==== Record set ====

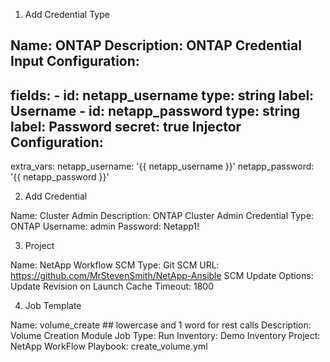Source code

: 

1. Add Credential Type

Name: ONTAP
Description: ONTAP Credential
Input Configuration:
  ---
  fields:
    - id: netapp_username
      type: string
      label: Username
    - id: netapp_password
      type: string
      label: Password
      secret: true
Injector Configuration:
  ---
  extra_vars:
    netapp_username: '{{ netapp_username }}'
    netapp_password: '{{ netapp_password }}'

2. Add Credential

Name: Cluster Admin
Description: ONTAP Cluster Admin
Credential Type: ONTAP
Username: admin
Password: Netapp1!

3. Project

Name: NetApp Workflow
SCM Type: Git
SCM URL: https://github.com/MrStevenSmith/NetApp-Ansible
SCM Update Options: Update Revision on Launch
Cache Timeout: 1800

4. Job Template

Name: volume_create  ## lowercase and 1 word for rest calls
Description: Volume Creation Module
Job Type: Run
Inventory: Demo Inventory
Project: NetApp WorkFlow
Playbook: create_volume.yml

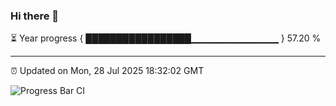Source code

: ### Hi there 👋

⏳ Year progress { █████████████████▁▁▁▁▁▁▁▁▁▁▁▁▁ } 57.20 %

---

⏰ Updated on Mon, 28 Jul 2025 18:32:02 GMT

![Progress Bar CI](https://github.com/liununu/liununu/workflows/Progress%20Bar%20CI/badge.svg)
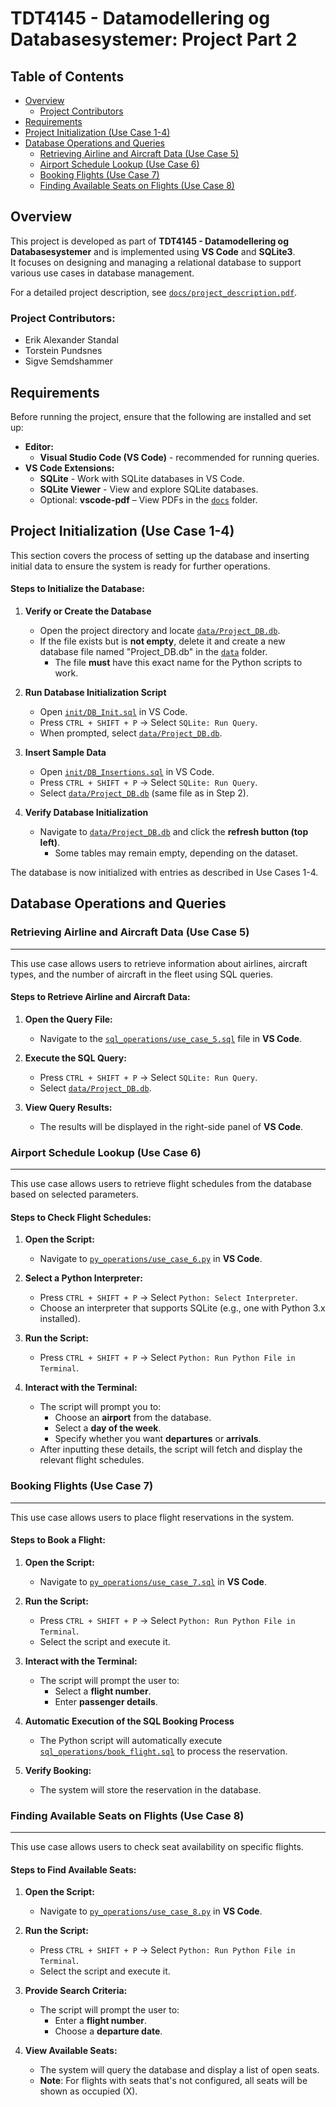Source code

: <!-- NOTE: In VS Code, right-click README.md and select “Open Preview” to view the formatted document. -->

# TDT4145 - Datamodellering og Databasesystemer: Project Part 2

## Table of Contents
- [Overview](#overview)
  - [Project Contributors](#project-contributors)
- [Requirements](#requirements)
- [Project Initialization (Use Case 1-4)](#project-initialization-use-case-1-4)
- [Database Operations and Queries](#database-operations-and-queries)
  - [Retrieving Airline and Aircraft Data (Use Case 5)](#retrieving-airline-and-aircraft-data-use-case-5)
  - [Airport Schedule Lookup (Use Case 6)](#airport-schedule-lookup-use-case-6)
  - [Booking Flights (Use Case 7)](#booking-flights-use-case-7)
  - [Finding Available Seats on Flights (Use Case 8)](#finding-available-seats-on-flights-use-case-8)

## Overview
This project is developed as part of **TDT4145 - Datamodellering og Databasesystemer** and is implemented using **VS Code** and **SQLite3**.  
It focuses on designing and managing a relational database to support various use cases in database management.

For a detailed project description, see [`docs/project_description.pdf`](docs/project_description.pdf).

### **Project Contributors:**
- Erik Alexander Standal
- Torstein Pundsnes
- Sigve Semdshammer

## Requirements
Before running the project, ensure that the following are installed and set up:

- **Editor:**  
  - **Visual Studio Code (VS Code)** - recommended for running queries.
- **VS Code Extensions:**
  - **SQLite** - Work with SQLite databases in VS Code.
  - **SQLite Viewer** - View and explore SQLite databases.
  - Optional: **vscode-pdf** – View PDFs in the [`docs`](docs) folder.

## Project Initialization (Use Case 1-4)

This section covers the process of setting up the database and inserting initial data to ensure the system is ready for further operations.

#### **Steps to Initialize the Database:**

1. **Verify or Create the Database**
    - Open the project directory and locate [`data/Project_DB.db`](data/Project_DB.db).  
    - If the file exists but is **not empty**, delete it and create a new database file named "Project_DB.db" in the [`data`](data) folder.  
        - The file **must** have this exact name for the Python scripts to work.

2. **Run Database Initialization Script**
    - Open [`init/DB_Init.sql`](init/DB_Init.sql) in VS Code.  
    - Press `CTRL + SHIFT + P` → Select `SQLite: Run Query`.
    - When prompted, select [`data/Project_DB.db`](data/Project_DB.db).  

3. **Insert Sample Data**
    - Open [`init/DB_Insertions.sql`](init/DB_Insertions.sql) in VS Code.  
    - Press `CTRL + SHIFT + P` → Select `SQLite: Run Query`.
    - Select [`data/Project_DB.db`](data/Project_DB.db) (same file as in Step 2).

4. **Verify Database Initialization**
    - Navigate to [`data/Project_DB.db`](data/Project_DB.db) and click the **refresh button (top left)**.  
        - Some tables may remain empty, depending on the dataset.

The database is now initialized with entries as described in Use Cases 1-4.

## Database Operations and Queries

### **Retrieving Airline and Aircraft Data (Use Case 5)**
---
This use case allows users to retrieve information about airlines, aircraft types, and the number of aircraft in the fleet using SQL queries.

#### **Steps to Retrieve Airline and Aircraft Data:**  

1. **Open the Query File:**
   - Navigate to the [`sql_operations/use_case_5.sql`](sql_operations/use_case_5.sql) file in **VS Code**.

2. **Execute the SQL Query:**
   - Press `CTRL + SHIFT + P` → Select `SQLite: Run Query`.
   - Select [`data/Project_DB.db`](data/Project_DB.db).

3. **View Query Results:**
   - The results will be displayed in the right-side panel of **VS Code**.

### **Airport Schedule Lookup (Use Case 6)**  
---
This use case allows users to retrieve flight schedules from the database based on selected parameters.

#### **Steps to Check Flight Schedules:**

1. **Open the Script:**
   - Navigate to [`py_operations/use_case_6.py`](py_operations/use_case_6.py) in **VS Code**.

2. **Select a Python Interpreter:**
   - Press `CTRL + SHIFT + P` → Select `Python: Select Interpreter`.
   - Choose an interpreter that supports SQLite (e.g., one with Python 3.x installed).

3. **Run the Script:**
   - Press `CTRL + SHIFT + P` → Select `Python: Run Python File in Terminal`.

4. **Interact with the Terminal:**
   - The script will prompt you to:
     - Choose an **airport** from the database.
     - Select a **day of the week**.
     - Specify whether you want **departures** or **arrivals**.
   - After inputting these details, the script will fetch and display the relevant flight schedules.

### **Booking Flights (Use Case 7)**
---
This use case allows users to place flight reservations in the system.

#### **Steps to Book a Flight:**

1. **Open the Script:**
   - Navigate to [`py_operations/use_case_7.sql`](py_operations/use_case_7.py) in **VS Code**.

2. **Run the Script:**
   - Press `CTRL + SHIFT + P` → Select `Python: Run Python File in Terminal`.
   - Select the script and execute it.

3. **Interact with the Terminal:**
   - The script will prompt the user to:
     - Select a **flight number**.
     - Enter **passenger details**.

4. **Automatic Execution of the SQL Booking Process**  
   - The Python script will automatically execute [`sql_operations/book_flight.sql`](sql_operations/book_flight.sql) to process the reservation.

5. **Verify Booking:**
   - The system will store the reservation in the database.

### **Finding Available Seats on Flights (Use Case 8)**
---
This use case allows users to check seat availability on specific flights.

#### **Steps to Find Available Seats:**

1. **Open the Script:**
   - Navigate to [`py_operations/use_case_8.py`](py_operations/use_case_8.py) in **VS Code**.

2. **Run the Script:**
   - Press `CTRL + SHIFT + P` → Select `Python: Run Python File in Terminal`.
   - Select the script and execute it.

3. **Provide Search Criteria:**
   - The script will prompt the user to:
     - Enter a **flight number**.
     - Choose a **departure date**.

4. **View Available Seats:**
   - The system will query the database and display a list of open seats.
   - **Note**: For flights with seats that's not configured, all seats will be shown as occupied (X).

====

Print, from the entries above, the line with "## Project Initialization (Use Case 1-4)", the line with "3. **Insert Sample Data**" and all lines between them, exactly and with nothing else.

## Project Initialization (Use Case 1-4)

This section covers the process of setting up the database and inserting initial data to ensure the system is ready for further operations.

#### **Steps to Initialize the Database:**

1. **Verify or Create the Database**
    - Open the project directory and locate [`data/Project_DB.db`](data/Project_DB.db).  
    - If the file exists but is **not empty**, delete it and create a new database file named "Project_DB.db" in the [`data`](data) folder.  
        - The file **must** have this exact name for the Python scripts to work.

2. **Run Database Initialization Script**
    - Open [`init/DB_Init.sql`](init/DB_Init.sql) in VS Code.  
    - Press `CTRL + SHIFT + P` → Select `SQLite: Run Query`.
    - When prompted, select [`data/Project_DB.db`](data/Project_DB.db).  

3. **Insert Sample Data**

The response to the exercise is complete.